Converting a UTF-8 file to ASCII (best-effort)

Question

I have a file in UTF-8 that contains texts in multiple languages. A lot of it are people's names. I need to convert it to ASCII and I need the result to look as decent as possible.

There are many ways how to approach converting from a wider encoding to a narrower one. The simplest transformation would be to replace all non-ASCII characters with some placeholder, like '_'. If I know the language the file is written in, there are additional possibilities, like romanization.

What Unix tool or programming language library available on Unix can give me a decent (best-effort) conversion from UTF-8 to ASCII?

Most of the text is in European, latin type based languages.

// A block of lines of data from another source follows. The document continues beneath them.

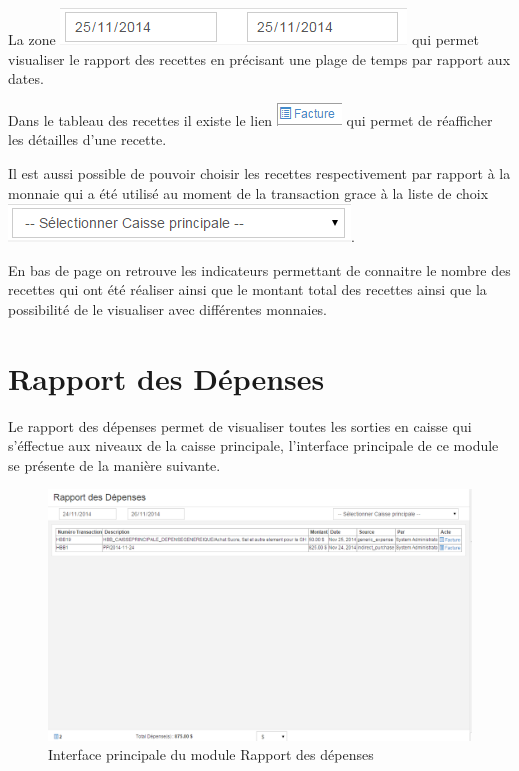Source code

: \documentclass[12pt,a4paper]{report}
\begin{document}
La zone  \includegraphics[scale=0.7]{pic/PlageTimes.png} qui permet visualiser le rapport des recettes en précisant une plage de temps par rapport aux dates.

Dans le tableau des recettes il existe le lien \includegraphics[scale=0.7]{pic/FactureRePrint.png} qui permet de réafficher les détailles d'une recette.

Il est aussi possible de pouvoir choisir les recettes respectivement par rapport à la monnaie qui a été utilisé au moment de la transaction grace à la liste de choix \includegraphics[scale=0.7]{pic/SelecPriCash.png}.

En bas de page on retrouve les indicateurs permettant de connaitre le nombre des recettes qui ont été réaliser ainsi que le montant total des recettes ainsi que la possibilité de le visualiser avec différentes monnaies. 

\newpage
\section{Rapport des Dépenses}
Le rapport des dépenses permet de visualiser toutes les sorties en caisse qui s'éffectue aux niveaux de la caisse principale, l'interface principale de ce module se présente de la manière suivante.

\begin{figure}[h]
\begin{center}
\includegraphics[width=14cm]{pic/RapDepenses.png}
\end{center}
\caption{Interface principale du module Rapport des dépenses}
\label{Interface principale du module Rapport des dépenses}
\end{figure}
\end{document}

do you know where which language starts? There is e.g. a difference on how to handle non-availability of an umlaut (as on the ö). In German you can always write "oe", but e.g. in Dutch the unavailability of an umlaut can better be "described" by a dash followed by the umlauted character (and there the "oe" would be a completely different diphthong) — Anthon, Dec 06 '14 at 17:03
How do you define “as decent as possible”? The real difficulty is in defining the mappings. Compared to that, the programming task is trivial. The mappings actually used vary a lot and may be language-specific in two ways: they depend on the language of the text and on the assumed language of the reader (especially as regards to romanization). — Jukka K. Korpela, Dec 06 '14 at 22:54
@JukkaK.Korpela "as decent as possible" is of course defined by those who created the "Unix tool or programming language library available on Unix" that I am asking for. If the best I am gonna get is replacing everything non-ASCII with an underscore, then there is not much else I can do. Except writing my own tool, which I won't. I guess Unix@SO might not be the best place for this question… — user7610, Dec 06 '14 at 23:23
@user7610, that requirement does not make sense then. If there are two tools for the purpose, how are you going to decide which is better, if decency is defined in terms of what the authors of the tool think? You should specify the *purpose* and context of the mapping. Even then, the primary question to be resolved is which *principlies* are best; only then can you evaluate tools. — Jukka K. Korpela, Dec 07 '14 at 07:33
@user7610 Other than `iconv` and `tr`, there is [Unidecode](https://pypi.python.org/pypi/Unidecode/). I am not familiar with it, but it might do what you want, if you can use Python. — yellowantphil, Dec 07 '14 at 23:56
@yellowantphil or [node-unidecode](https://github.com/FGRibreau/node-unidecode) in JavaScript/node, UnidecodeSharp in C♯, or [Text::Unidecode](http://search.cpan.org/~sburke/Text-Unidecode-1.23/lib/Text/Unidecode.pm) in Perl, which happens to be first of this name. I guess there are other versions. — user7610, Dec 08 '14 at 11:27
An alternative `translit` command is suggested at https://askubuntu.com/a/1132121 — Nemo, Apr 25 '19 at 16:37

score 46 · Answer 1 · edited Sep 10 '19 at 23:11

46

This will work for some things:

iconv -f utf-8 -t ascii//TRANSLIT

echo ĥéĺłœ π | iconv -f utf-8 -t ascii//TRANSLIT returns helloe ?. Any characters that iconv doesn’t know how to convert will be replaced with question marks.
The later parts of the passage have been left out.